By publicly dressing down the anti-choice legislators when rejecting their amendments, Harris positioned himself as a champion for women while simultaneously endorsing anti-choice measures such as a mandatory waiting period. The health committee hearings and debates in the Dáil and Seanad (the Irish Houses of Parliament) became painful exercises in repetition, as the same appeals to evidence and human rights were rejected over and over again. The cabinet had resolved not to accept changes to the “draft” bill introduced and party discipline among the two primary political parties, Fine Gael and Fianna Fail, meant that there were not enough other members of parliament to push through rights-enhancing amendments. Many activists had given everything they had to campaigning for a yes vote in the May referendum and were not as involved in legislative advocacy. Only a few organizations (primarily ARC, Amnesty Ireland, the Irish Family Planning Association, and Lawyers for Choice) were engaged actively. In the end, we won only one of our key priorities: free abortion services.
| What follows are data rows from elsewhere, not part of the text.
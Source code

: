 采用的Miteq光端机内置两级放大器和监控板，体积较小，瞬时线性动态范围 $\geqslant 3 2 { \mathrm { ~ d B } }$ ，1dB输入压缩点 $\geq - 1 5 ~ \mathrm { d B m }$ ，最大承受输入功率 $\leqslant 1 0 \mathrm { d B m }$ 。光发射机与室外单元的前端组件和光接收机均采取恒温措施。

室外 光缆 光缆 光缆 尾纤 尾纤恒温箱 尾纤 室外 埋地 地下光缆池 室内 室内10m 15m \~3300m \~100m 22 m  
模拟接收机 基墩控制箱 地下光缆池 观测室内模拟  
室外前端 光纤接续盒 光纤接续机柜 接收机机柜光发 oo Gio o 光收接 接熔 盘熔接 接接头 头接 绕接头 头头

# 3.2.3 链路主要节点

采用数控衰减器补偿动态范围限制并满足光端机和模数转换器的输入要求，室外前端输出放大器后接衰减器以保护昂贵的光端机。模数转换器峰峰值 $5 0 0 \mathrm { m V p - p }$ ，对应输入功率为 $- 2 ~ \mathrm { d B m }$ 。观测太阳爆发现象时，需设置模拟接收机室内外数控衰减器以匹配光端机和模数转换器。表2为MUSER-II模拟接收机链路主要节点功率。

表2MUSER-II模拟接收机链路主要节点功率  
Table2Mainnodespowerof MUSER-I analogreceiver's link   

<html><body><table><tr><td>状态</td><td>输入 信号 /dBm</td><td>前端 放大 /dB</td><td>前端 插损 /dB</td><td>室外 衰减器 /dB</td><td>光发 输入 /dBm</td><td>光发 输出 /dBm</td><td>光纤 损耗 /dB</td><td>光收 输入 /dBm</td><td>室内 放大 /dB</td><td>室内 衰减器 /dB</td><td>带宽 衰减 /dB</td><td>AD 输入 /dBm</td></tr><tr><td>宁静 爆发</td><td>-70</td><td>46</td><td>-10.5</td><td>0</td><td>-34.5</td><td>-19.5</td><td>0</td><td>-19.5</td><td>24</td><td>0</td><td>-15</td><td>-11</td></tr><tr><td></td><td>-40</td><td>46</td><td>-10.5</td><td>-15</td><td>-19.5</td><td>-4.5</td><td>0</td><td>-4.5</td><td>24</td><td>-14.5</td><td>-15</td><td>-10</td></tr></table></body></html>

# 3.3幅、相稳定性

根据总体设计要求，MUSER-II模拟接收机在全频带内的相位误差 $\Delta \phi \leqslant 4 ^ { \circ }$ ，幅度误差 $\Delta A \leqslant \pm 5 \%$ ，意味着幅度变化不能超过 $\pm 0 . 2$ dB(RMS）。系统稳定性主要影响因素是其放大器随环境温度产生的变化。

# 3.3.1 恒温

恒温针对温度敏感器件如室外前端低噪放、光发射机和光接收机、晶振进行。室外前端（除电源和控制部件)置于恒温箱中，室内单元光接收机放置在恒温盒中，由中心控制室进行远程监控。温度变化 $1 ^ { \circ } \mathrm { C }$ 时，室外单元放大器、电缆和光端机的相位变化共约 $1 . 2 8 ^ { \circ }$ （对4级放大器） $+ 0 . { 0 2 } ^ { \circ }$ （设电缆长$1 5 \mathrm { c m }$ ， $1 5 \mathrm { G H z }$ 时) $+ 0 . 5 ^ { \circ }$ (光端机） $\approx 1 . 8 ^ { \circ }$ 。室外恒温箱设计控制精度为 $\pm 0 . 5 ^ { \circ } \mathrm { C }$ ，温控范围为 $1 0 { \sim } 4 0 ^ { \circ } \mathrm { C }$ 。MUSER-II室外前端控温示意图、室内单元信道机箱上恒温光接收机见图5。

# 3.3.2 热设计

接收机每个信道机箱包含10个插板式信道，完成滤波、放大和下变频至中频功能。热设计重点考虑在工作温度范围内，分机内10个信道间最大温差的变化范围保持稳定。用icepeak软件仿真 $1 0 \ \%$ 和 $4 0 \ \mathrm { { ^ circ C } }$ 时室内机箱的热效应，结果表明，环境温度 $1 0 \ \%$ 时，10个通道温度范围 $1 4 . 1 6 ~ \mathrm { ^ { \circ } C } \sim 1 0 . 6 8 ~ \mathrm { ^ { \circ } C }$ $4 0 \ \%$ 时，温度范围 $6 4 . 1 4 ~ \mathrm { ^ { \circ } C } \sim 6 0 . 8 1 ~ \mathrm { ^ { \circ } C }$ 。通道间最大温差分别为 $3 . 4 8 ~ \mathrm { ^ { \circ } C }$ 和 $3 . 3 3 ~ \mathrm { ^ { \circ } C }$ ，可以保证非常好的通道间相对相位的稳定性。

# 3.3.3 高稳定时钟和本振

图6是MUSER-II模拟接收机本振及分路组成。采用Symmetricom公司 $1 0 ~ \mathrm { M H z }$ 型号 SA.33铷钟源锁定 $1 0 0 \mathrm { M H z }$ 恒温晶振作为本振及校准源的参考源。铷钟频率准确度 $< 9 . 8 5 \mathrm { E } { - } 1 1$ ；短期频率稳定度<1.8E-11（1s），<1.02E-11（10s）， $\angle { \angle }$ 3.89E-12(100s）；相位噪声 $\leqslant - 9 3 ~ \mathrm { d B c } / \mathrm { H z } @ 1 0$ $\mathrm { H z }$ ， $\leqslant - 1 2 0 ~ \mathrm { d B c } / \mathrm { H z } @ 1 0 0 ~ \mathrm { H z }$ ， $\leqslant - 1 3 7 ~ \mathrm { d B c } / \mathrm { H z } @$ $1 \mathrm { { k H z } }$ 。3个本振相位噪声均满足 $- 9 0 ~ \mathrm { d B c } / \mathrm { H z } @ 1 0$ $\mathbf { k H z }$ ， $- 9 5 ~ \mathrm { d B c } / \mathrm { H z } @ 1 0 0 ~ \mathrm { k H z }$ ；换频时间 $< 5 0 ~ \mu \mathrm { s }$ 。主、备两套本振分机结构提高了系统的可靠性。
Ireland’s president signed the abortion bill into law on December 20, 2018, just days before the minister of health had promised abortion services would begin. While the new law is a momentous step for Ireland, it also establishes a needlessly cumbersome system that remains grounded in a chilling criminal law framework, heavily restricts abortions after the first trimester, and erects barriers that serve no legitimate purpose.
Key features of the new law
The law and clinical guidelines establish free abortion, which is available on request or “without specific indication” for the first trimester. Ireland does not have a universal health care system and offers relatively few universal health benefits, so the government’s decision to make abortion free is especially impressive. In the run-up to the referendum, many politicians, including the Taoiseach (prime minister), said that abortion should be “safe, legal, and rare.” By the end of the legislative debates, the minister of health adopted ARC’s reasoning that abortion isn’t truly safe if it isn’t free. Free abortion is thus a material victory and a rhetorical one.
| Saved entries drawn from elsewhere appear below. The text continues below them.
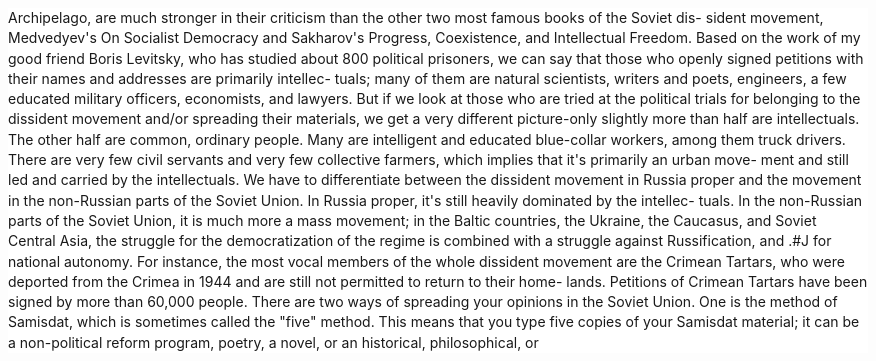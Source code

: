 Archipelago, are much stronger in 
their criticism than the other two 
most famous books of the Soviet dis-
sident movement, Medvedyev's 
On Socialist Democracy and 
Sakharov's Progress, Coexistence, 
and Intellectual Freedom. 
Based on the work of my good 
friend Boris Levitsky, who has 
studied about 800 political prisoners, 
we can say that those who openly 
signed petitions with their names 
and addresses are primarily intellec-
tuals; many of them are natural 
scientists, writers and poets, 
engineers, a few educated military 
officers, economists, and lawyers. 
But if we look at those who are tried 
at the political trials for belonging 
to the dissident movement and/or 
spreading their materials, we get a 
very different picture-only slightly 
more than half are intellectuals. The 
other half are common, ordinary 
people. Many are intelligent and 
educated blue-collar workers, among 
them truck drivers. There are very 
few civil servants and very few 
collective farmers, which implies 
that it's primarily an urban move-
ment and still led and carried by the 
intellectuals. 
We have to differentiate between 
the dissident movement in Russia 
proper and the movement in the 
non-Russian parts of the Soviet 
Union. In Russia proper, it's still 
heavily dominated by the intellec-
tuals. In the non-Russian parts of 
the Soviet Union, it is much more a 
mass movement; in the Baltic 
countries, the Ukraine, the 
Caucasus, and Soviet Central Asia, 
the struggle for the democratization 
of the regime is combined with a 
struggle against Russification, and .#J 
for national autonomy. For instance, 
the most vocal members of the whole 
dissident movement are the Crimean 
Tartars, who were deported from the 
Crimea in 1944 and are still not 
permitted to return to their home-
lands. Petitions of Crimean Tartars 
have been signed by more than 
60,000 people. 
There are two ways of spreading 
your opinions in the Soviet Union. 
One is the method of Samisdat, 
which is sometimes called the 
"five" method. This means that you 
type five copies of your Samisdat 
material; it can be a non-political 
reform program, poetry, a novel, 
or an historical, philosophical, or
Sorting out exactly who can access abortion care without cost has been a challenge, however. Typically, doctors are reimbursed via a patient’s Personal Public Service (PPS) number; however, not all legal residents have a PPS number—for example, students from abroad—let alone undocumented residents. Advocates for asylum seekers have asked for clarification on whether the government will provide free abortion care, and on navigating logistical challenges unique to this group, whom the government houses primarily in smaller towns and who have limited ability to travel. Residents of Northern Ireland were left out of the 2018 law, despite politicians’ promises and the fact that they can ordinarily receive medical care in the Republic.
Abortion on request during the first trimester is a narrower victory than it may at first appear. Taking all provisions together, people can access abortion without having to meet specific criteria for up to 12 weeks since the first day of their last menstrual period (LMP). They must see a doctor to certify on government-issued paperwork that their pregnancy is under the time limit, and then wait three days before returning for the abortion, which is typically administered in the form of medical abortion pills. Medical and legal experts, not to mention pro-choice activists, have consistently testified against a mandatory delay, arguing it is paternalistic and without clinical benefit.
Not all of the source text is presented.